TASK INSTRUCTIONS: Using the data below, determine the number of lines that include the string "reqConnectionState". Write only that number.

Items from a dataset:
================================

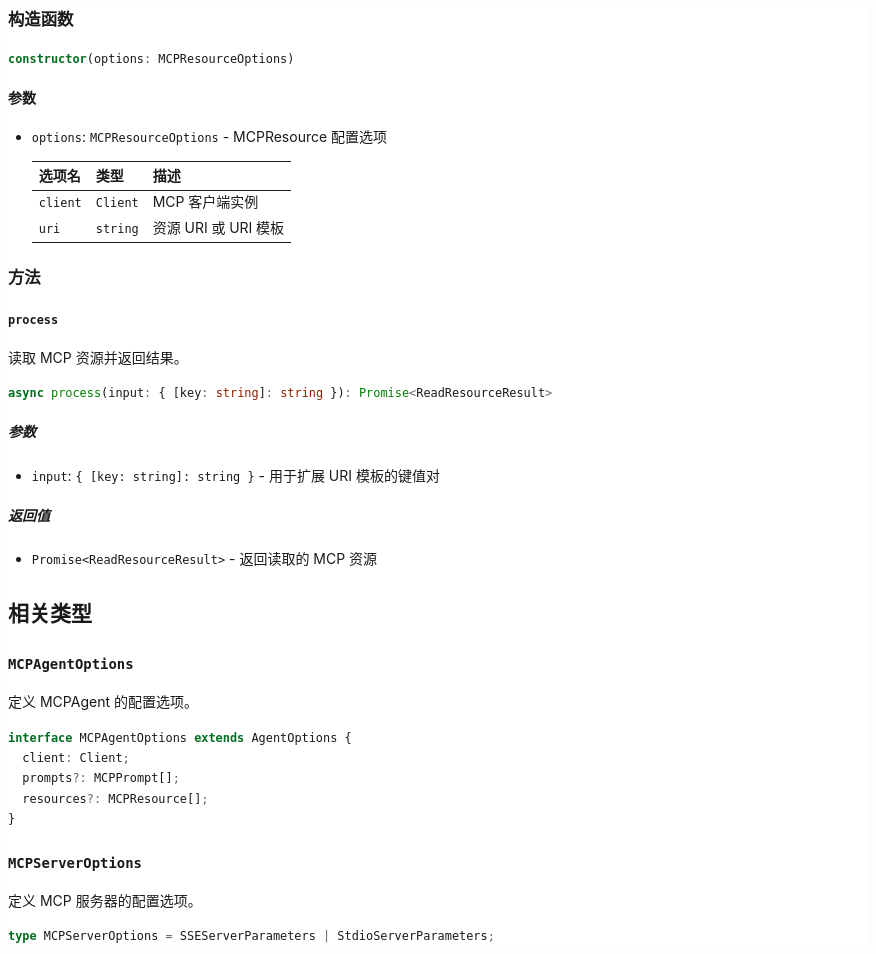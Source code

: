 ### 构造函数

```typescript
constructor(options: MCPResourceOptions)
```

#### 参数

- `options`: `MCPResourceOptions` - MCPResource 配置选项

  | 选项名 | 类型 | 描述 |
  |-------|------|------|
  | `client` | `Client` | MCP 客户端实例 |
  | `uri` | `string` | 资源 URI 或 URI 模板 |

### 方法

#### `process`

读取 MCP 资源并返回结果。

```typescript
async process(input: { [key: string]: string }): Promise<ReadResourceResult>
```

##### 参数

- `input`: `{ [key: string]: string }` - 用于扩展 URI 模板的键值对

##### 返回值

- `Promise<ReadResourceResult>` - 返回读取的 MCP 资源

## 相关类型

### `MCPAgentOptions`

定义 MCPAgent 的配置选项。

```typescript
interface MCPAgentOptions extends AgentOptions {
  client: Client;
  prompts?: MCPPrompt[];
  resources?: MCPResource[];
}
```

### `MCPServerOptions`

定义 MCP 服务器的配置选项。

```typescript
type MCPServerOptions = SSEServerParameters | StdioServerParameters;
```

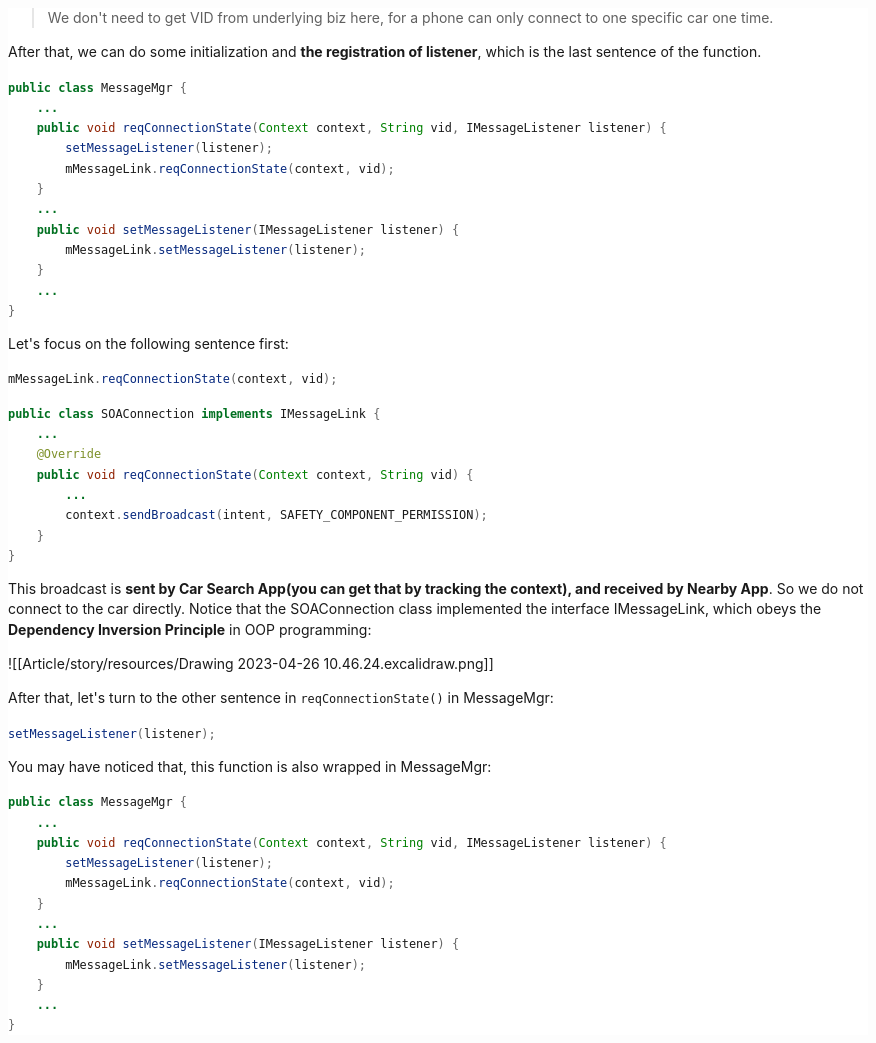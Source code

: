 > We don't need to get VID from underlying biz here, for a phone can only connect to one specific car one time.

After that, we can do some initialization and **the registration of listener**, which is the last sentence of the function.

```java
public class MessageMgr {
	...
	public void reqConnectionState(Context context, String vid, IMessageListener listener) {
		setMessageListener(listener);
		mMessageLink.reqConnectionState(context, vid);
	}
	...
	public void setMessageListener(IMessageListener listener) {
		mMessageLink.setMessageListener(listener);
	}
	...
}
```

Let's focus on the following sentence first:

```java
mMessageLink.reqConnectionState(context, vid);
```

```java
public class SOAConnection implements IMessageLink {
	...
	@Override
	public void reqConnectionState(Context context, String vid) {
		...
		context.sendBroadcast(intent, SAFETY_COMPONENT_PERMISSION);
	}
}
```

This broadcast is **sent by Car Search App(you can get that by tracking the context), and received by Nearby App**. So we do not connect to the car directly. Notice that the SOAConnection class implemented the interface IMessageLink, which obeys the **Dependency Inversion Principle** in OOP programming:

![[Article/story/resources/Drawing 2023-04-26 10.46.24.excalidraw.png]]

After that, let's turn to the other sentence in `reqConnectionState()` in MessageMgr:

```java
setMessageListener(listener);
```

You may have noticed that, this function is also wrapped in MessageMgr:

```java
public class MessageMgr {
	...
	public void reqConnectionState(Context context, String vid, IMessageListener listener) {
		setMessageListener(listener);
		mMessageLink.reqConnectionState(context, vid);
	}
	...
	public void setMessageListener(IMessageListener listener) {
		mMessageLink.setMessageListener(listener);
	}
	...
}
```
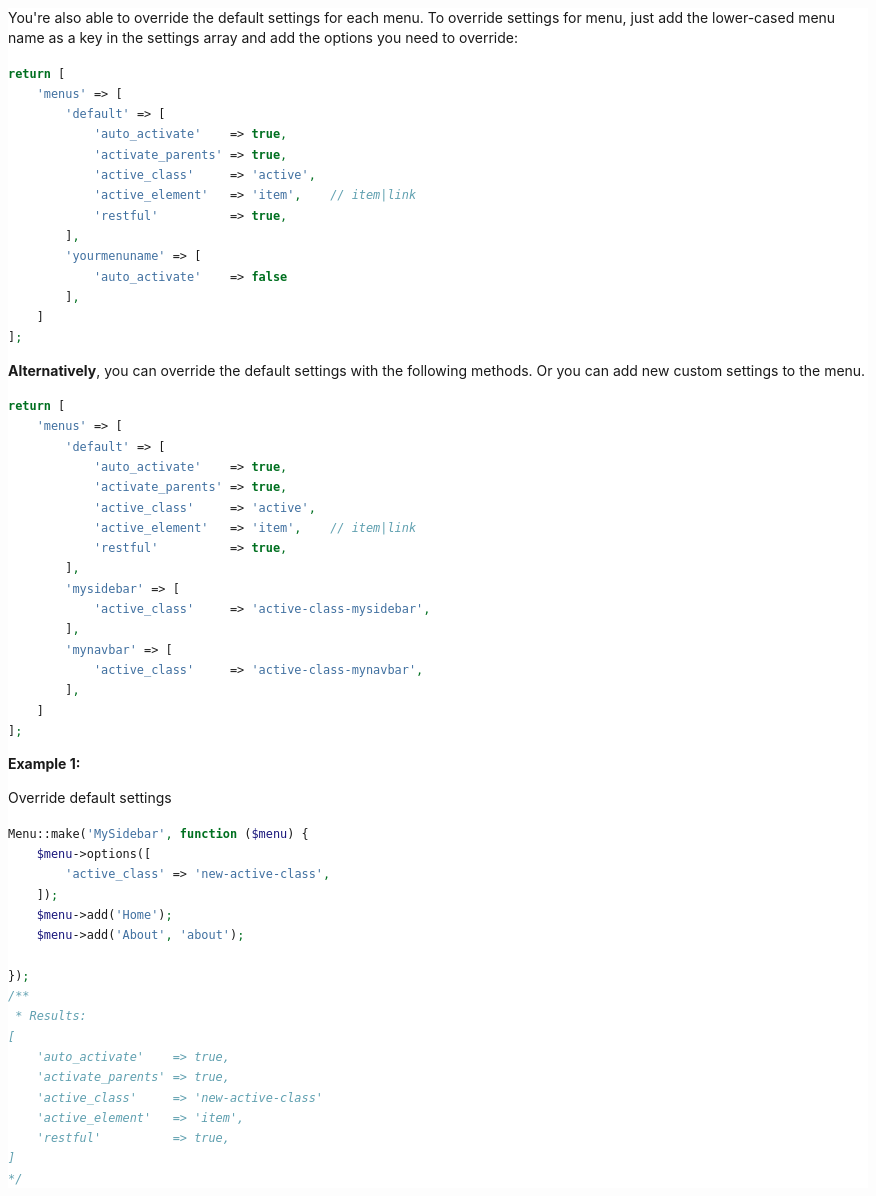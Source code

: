 You're also able to override the default settings for each menu. To override settings for menu, just add the lower-cased menu name as a key in the settings array and add the options you need to override:

```php
return [
    'menus' => [
        'default' => [
            'auto_activate'    => true,
            'activate_parents' => true,
            'active_class'     => 'active',
            'active_element'   => 'item',    // item|link
            'restful'          => true,
        ],
        'yourmenuname' => [
            'auto_activate'    => false
        ],
    ]
];
```

**Alternatively**, you can override the default settings with the following methods. Or you can add new custom settings to the menu.

```php
return [
    'menus' => [
        'default' => [
            'auto_activate'    => true,
            'activate_parents' => true,
            'active_class'     => 'active',
            'active_element'   => 'item',    // item|link
            'restful'          => true,
        ],
        'mysidebar' => [
            'active_class'     => 'active-class-mysidebar',
        ],
        'mynavbar' => [
            'active_class'     => 'active-class-mynavbar',
        ],
    ]
];
```

**Example 1:**

Override default settings

```php
Menu::make('MySidebar', function ($menu) {
    $menu->options([
        'active_class' => 'new-active-class',
    ]);
    $menu->add('Home');
    $menu->add('About', 'about');
    
});
/**
 * Results:
[
    'auto_activate'    => true,
    'activate_parents' => true,
    'active_class'     => 'new-active-class'
    'active_element'   => 'item',
    'restful'          => true,
]
*/
```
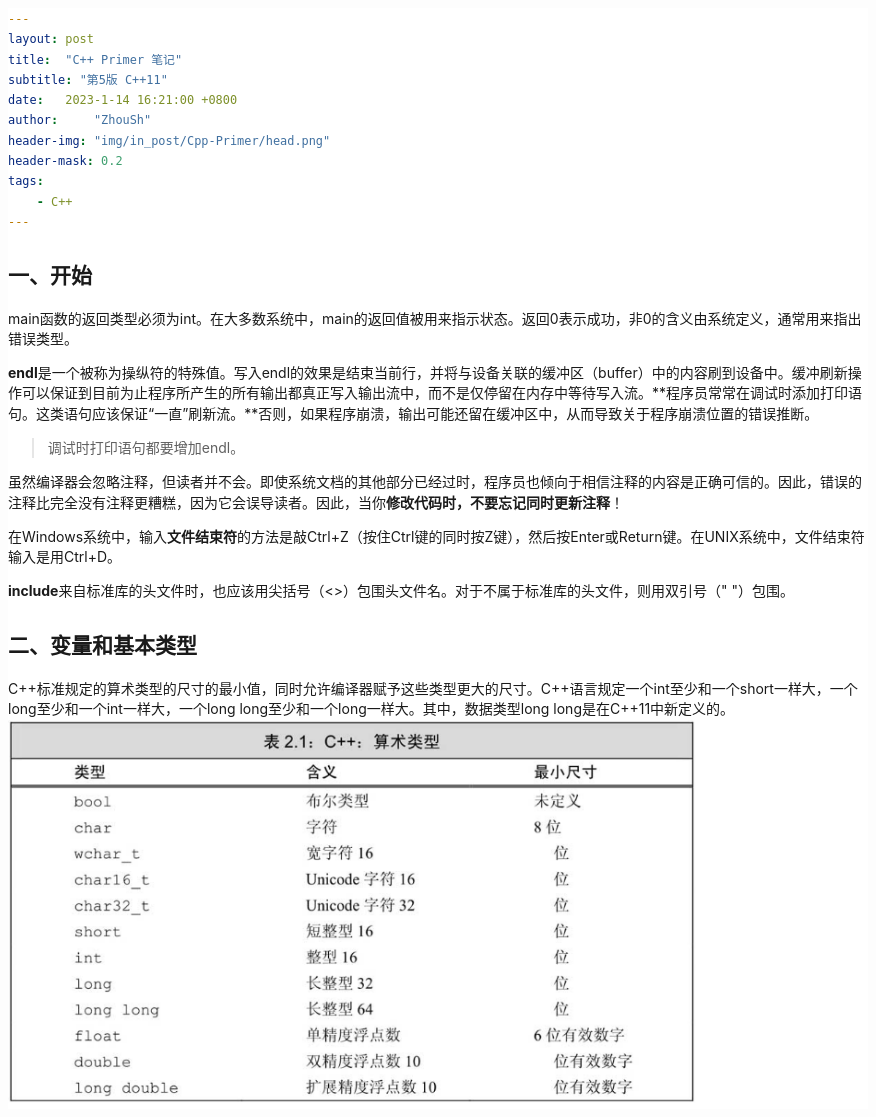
 ```yaml
---
layout: post
title:  "C++ Primer 笔记"
subtitle: "第5版 C++11"
date:   2023-1-14 16:21:00 +0800
author:     "ZhouSh"
header-img: "img/in_post/Cpp-Primer/head.png"
header-mask: 0.2
tags:
    - C++
---
```

## 一、开始

main函数的返回类型必须为int。在大多数系统中，main的返回值被用来指示状态。返回0表示成功，非0的含义由系统定义，通常用来指出错误类型。

**endl**是一个被称为操纵符的特殊值。写入endl的效果是结束当前行，并将与设备关联的缓冲区（buffer）中的内容刷到设备中。缓冲刷新操作可以保证到目前为止程序所产生的所有输出都真正写入输出流中，而不是仅停留在内存中等待写入流。**程序员常常在调试时添加打印语句。这类语句应该保证“一直”刷新流。**否则，如果程序崩溃，输出可能还留在缓冲区中，从而导致关于程序崩溃位置的错误推断。
> 调试时打印语句都要增加endl。

虽然编译器会忽略注释，但读者并不会。即使系统文档的其他部分已经过时，程序员也倾向于相信注释的内容是正确可信的。因此，错误的注释比完全没有注释更糟糕，因为它会误导读者。因此，当你**修改代码时，不要忘记同时更新注释**！

在Windows系统中，输入**文件结束符**的方法是敲Ctrl+Z（按住Ctrl键的同时按Z键），然后按Enter或Return键。在UNIX系统中，文件结束符输入是用Ctrl+D。

**include**来自标准库的头文件时，也应该用尖括号（<>）包围头文件名。对于不属于标准库的头文件，则用双引号（" "）包围。

## 二、变量和基本类型

C++标准规定的算术类型的尺寸的最小值，同时允许编译器赋予这些类型更大的尺寸。C++语言规定一个int至少和一个short一样大，一个long至少和一个int一样大，一个long long至少和一个long一样大。其中，数据类型long long是在C++11中新定义的。
<img src="/img/in_post/Cpp-Primer/1.png" width="80%">
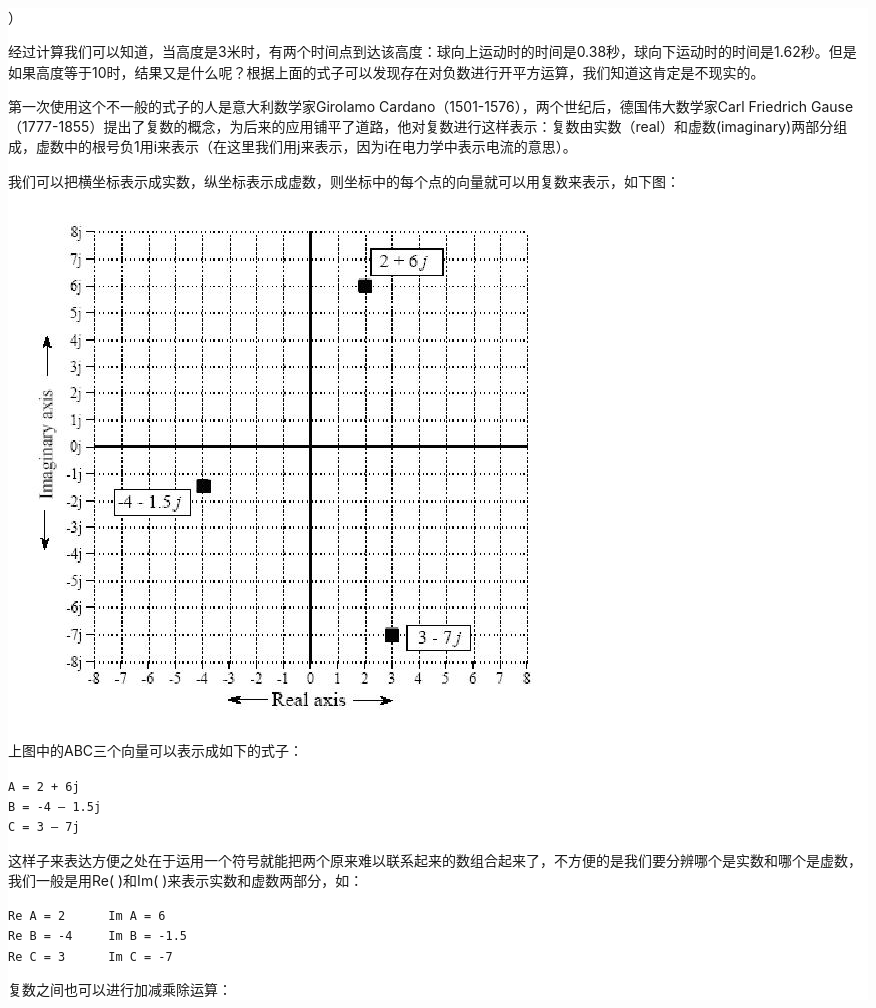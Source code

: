 ）

经过计算我们可以知道，当高度是3米时，有两个时间点到达该高度：球向上运动时的时间是0.38秒，球向下运动时的时间是1.62秒。但是如果高度等于10时，结果又是什么呢？根据上面的式子可以发现存在对负数进行开平方运算，我们知道这肯定是不现实的。

第一次使用这个不一般的式子的人是意大利数学家Girolamo Cardano（1501-1576），两个世纪后，德国伟大数学家Carl Friedrich Gause（1777-1855）提出了复数的概念，为后来的应用铺平了道路，他对复数进行这样表示：复数由实数（real）和虚数(imaginary)两部分组成，虚数中的根号负1用i来表示（在这里我们用j来表示，因为i在电力学中表示电流的意思）。
 
我们可以把横坐标表示成实数，纵坐标表示成虚数，则坐标中的每个点的向量就可以用复数来表示，如下图：

![](../images/10-2-2/3.jpg)

上图中的ABC三个向量可以表示成如下的式子：
 
	A = 2 + 6j
	B = -4 – 1.5j
	C = 3 – 7j

这样子来表达方便之处在于运用一个符号就能把两个原来难以联系起来的数组合起来了，不方便的是我们要分辨哪个是实数和哪个是虚数，我们一般是用Re( )和Im( )来表示实数和虚数两部分，如：

	Re A = 2      Im A = 6
	Re B = -4     Im B = -1.5
	Re C = 3      Im C = -7 
 
复数之间也可以进行加减乘除运算：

================================

ANSWER FOR THE TASK: 7